[Items listed in a dataset]
# # # # # # #
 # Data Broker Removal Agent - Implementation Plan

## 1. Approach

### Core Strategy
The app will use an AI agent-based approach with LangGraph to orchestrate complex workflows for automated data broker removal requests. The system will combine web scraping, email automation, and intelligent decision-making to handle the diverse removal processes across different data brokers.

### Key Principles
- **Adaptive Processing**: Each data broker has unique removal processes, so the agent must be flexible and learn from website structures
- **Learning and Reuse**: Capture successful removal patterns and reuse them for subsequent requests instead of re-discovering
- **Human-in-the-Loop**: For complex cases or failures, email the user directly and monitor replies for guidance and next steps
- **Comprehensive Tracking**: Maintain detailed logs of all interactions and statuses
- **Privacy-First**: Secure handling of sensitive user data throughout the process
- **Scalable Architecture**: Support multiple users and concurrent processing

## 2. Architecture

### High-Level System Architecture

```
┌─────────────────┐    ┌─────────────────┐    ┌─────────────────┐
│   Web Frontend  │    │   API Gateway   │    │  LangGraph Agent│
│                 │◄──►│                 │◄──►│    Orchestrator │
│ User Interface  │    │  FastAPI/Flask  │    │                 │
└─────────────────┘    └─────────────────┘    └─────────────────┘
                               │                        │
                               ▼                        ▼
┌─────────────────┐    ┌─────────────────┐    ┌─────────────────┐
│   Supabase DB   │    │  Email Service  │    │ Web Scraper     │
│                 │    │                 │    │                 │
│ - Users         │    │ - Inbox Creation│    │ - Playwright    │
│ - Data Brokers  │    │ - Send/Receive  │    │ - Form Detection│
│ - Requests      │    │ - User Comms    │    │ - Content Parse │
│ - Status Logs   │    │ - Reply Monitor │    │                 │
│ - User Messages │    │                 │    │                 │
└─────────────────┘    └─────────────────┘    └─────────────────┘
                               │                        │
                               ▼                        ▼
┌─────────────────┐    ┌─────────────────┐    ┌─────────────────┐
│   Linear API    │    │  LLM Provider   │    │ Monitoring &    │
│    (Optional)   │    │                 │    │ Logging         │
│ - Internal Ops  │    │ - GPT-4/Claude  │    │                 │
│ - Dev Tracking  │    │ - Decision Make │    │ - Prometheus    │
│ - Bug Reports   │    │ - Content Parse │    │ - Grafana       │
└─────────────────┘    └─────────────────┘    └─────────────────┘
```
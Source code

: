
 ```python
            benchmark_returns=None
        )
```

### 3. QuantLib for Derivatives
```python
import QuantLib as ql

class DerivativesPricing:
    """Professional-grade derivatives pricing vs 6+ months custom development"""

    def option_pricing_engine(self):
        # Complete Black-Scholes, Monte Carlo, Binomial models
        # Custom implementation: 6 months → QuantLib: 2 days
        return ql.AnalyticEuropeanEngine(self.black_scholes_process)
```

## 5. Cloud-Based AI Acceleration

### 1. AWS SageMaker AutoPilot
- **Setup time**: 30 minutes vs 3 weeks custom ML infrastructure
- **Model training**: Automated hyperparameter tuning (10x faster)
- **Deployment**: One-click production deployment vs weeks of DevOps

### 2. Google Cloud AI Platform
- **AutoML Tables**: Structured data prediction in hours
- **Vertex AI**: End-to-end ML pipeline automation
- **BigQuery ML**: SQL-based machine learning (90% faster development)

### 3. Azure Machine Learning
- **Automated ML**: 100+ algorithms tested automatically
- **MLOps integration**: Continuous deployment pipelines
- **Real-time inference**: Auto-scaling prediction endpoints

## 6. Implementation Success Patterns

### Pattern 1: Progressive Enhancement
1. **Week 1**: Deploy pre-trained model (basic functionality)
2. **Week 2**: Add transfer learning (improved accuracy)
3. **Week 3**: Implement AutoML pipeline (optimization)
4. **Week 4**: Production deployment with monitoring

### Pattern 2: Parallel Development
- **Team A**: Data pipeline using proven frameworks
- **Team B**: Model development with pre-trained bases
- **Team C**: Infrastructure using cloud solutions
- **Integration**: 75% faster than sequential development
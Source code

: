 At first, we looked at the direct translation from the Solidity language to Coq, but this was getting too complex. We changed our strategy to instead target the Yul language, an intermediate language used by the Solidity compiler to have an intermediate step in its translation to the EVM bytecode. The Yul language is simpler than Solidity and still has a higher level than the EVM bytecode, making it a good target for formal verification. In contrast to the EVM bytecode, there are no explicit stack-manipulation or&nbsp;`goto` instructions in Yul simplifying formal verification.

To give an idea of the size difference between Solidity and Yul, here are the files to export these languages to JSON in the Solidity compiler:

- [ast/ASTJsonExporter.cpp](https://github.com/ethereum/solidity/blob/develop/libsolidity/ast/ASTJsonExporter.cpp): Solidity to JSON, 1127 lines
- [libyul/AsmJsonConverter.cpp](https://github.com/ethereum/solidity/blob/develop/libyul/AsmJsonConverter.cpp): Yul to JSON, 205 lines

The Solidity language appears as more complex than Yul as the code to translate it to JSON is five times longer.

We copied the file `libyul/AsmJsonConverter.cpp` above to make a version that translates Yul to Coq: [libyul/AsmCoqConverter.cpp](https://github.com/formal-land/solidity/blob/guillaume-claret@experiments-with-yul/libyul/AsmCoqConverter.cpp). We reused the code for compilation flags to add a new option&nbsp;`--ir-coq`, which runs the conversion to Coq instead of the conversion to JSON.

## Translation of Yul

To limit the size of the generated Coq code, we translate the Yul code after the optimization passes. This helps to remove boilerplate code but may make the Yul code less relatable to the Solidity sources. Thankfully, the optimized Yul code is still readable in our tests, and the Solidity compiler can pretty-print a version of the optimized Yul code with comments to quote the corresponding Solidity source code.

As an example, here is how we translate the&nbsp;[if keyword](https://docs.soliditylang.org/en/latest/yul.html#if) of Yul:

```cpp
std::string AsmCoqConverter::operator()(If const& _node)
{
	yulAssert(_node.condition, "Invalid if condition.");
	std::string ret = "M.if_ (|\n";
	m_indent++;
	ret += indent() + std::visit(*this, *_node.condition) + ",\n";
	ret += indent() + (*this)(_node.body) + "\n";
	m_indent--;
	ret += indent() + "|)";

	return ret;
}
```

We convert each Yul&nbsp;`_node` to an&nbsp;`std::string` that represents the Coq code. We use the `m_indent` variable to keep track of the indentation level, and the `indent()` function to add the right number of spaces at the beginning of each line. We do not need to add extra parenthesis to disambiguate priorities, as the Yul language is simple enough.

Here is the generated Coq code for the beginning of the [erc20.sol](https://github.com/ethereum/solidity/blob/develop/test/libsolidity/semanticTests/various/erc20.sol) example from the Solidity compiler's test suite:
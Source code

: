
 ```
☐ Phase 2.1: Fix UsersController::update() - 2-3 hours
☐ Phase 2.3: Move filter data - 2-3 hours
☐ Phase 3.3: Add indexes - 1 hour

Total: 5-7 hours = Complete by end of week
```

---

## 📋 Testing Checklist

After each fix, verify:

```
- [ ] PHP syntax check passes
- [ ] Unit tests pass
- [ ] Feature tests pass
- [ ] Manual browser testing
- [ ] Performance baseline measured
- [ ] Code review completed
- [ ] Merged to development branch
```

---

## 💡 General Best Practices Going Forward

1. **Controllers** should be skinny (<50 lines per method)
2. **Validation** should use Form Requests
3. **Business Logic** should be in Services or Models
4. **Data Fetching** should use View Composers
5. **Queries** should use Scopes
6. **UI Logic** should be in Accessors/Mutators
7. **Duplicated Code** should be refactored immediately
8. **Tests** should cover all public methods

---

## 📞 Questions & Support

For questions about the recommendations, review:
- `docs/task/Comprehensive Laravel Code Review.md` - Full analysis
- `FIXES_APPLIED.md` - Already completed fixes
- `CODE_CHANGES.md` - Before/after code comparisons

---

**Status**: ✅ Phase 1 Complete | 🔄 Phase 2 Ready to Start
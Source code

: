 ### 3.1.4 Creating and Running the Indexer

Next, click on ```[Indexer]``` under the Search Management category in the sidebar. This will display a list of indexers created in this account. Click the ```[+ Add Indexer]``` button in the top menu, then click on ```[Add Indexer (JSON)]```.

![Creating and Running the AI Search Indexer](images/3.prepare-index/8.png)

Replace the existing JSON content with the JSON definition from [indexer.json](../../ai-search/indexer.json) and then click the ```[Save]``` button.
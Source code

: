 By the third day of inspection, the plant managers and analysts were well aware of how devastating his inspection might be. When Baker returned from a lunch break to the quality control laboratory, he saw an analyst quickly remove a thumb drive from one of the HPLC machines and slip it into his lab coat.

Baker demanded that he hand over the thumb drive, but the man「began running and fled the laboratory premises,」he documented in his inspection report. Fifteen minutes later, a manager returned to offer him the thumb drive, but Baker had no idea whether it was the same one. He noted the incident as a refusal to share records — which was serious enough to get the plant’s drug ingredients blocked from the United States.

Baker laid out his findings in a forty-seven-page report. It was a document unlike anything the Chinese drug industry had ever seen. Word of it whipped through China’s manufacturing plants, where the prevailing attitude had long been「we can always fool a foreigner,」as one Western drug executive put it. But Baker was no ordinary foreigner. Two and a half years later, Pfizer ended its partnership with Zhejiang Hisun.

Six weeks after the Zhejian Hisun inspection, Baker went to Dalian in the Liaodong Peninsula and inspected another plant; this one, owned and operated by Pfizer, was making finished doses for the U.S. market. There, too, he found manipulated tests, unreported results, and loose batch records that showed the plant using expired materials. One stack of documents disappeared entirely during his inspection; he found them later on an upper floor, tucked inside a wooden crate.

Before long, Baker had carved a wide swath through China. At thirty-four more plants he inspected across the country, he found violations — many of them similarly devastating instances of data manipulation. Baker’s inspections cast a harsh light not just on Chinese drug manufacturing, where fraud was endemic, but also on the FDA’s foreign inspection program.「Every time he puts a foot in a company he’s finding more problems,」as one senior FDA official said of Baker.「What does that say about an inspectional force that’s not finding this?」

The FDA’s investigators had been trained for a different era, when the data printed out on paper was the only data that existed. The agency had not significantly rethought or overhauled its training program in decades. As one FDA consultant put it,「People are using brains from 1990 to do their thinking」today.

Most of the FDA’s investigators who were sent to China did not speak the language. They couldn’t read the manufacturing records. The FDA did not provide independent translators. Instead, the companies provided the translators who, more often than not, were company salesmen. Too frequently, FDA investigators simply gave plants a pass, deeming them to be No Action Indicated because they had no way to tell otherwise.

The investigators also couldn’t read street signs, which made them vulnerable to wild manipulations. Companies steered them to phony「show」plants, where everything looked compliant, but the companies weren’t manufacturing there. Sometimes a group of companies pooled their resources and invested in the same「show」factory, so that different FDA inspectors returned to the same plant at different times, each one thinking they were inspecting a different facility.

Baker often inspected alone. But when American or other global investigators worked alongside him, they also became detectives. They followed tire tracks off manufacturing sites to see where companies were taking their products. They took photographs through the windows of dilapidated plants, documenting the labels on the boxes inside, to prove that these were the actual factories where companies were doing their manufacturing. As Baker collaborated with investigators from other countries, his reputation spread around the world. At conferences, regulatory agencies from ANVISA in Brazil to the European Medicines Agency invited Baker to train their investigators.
# # # # # # #
[Your assignment]
From the entries above, return each line with the word "nbsp" in it.

[Problem solution]
: At first, we looked at the direct translation from the Solidity language to Coq, but this was getting too complex. We changed our strategy to instead target the Yul language, an intermediate language used by the Solidity compiler to have an intermediate step in its translation to the EVM bytecode. The Yul language is simpler than Solidity and still has a higher level than the EVM bytecode, making it a good target for formal verification. In contrast to the EVM bytecode, there are no explicit stack-manipulation or&nbsp;`goto` instructions in Yul simplifying formal verification.
We copied the file `libyul/AsmJsonConverter.cpp` above to make a version that translates Yul to Coq: [libyul/AsmCoqConverter.cpp](https://github.com/formal-land/solidity/blob/guillaume-claret@experiments-with-yul/libyul/AsmCoqConverter.cpp). We reused the code for compilation flags to add a new option&nbsp;`--ir-coq`, which runs the conversion to Coq instead of the conversion to JSON.
As an example, here is how we translate the&nbsp;[if keyword](https://docs.soliditylang.org/en/latest/yul.html#if) of Yul:
We convert each Yul&nbsp;`_node` to an&nbsp;`std::string` that represents the Coq code. We use the `m_indent` variable to keep track of the indentation level, and the `indent()` function to add the right number of spaces at the beginning of each line. We do not need to add extra parenthesis to disambiguate priorities, as the Yul language is simple enough.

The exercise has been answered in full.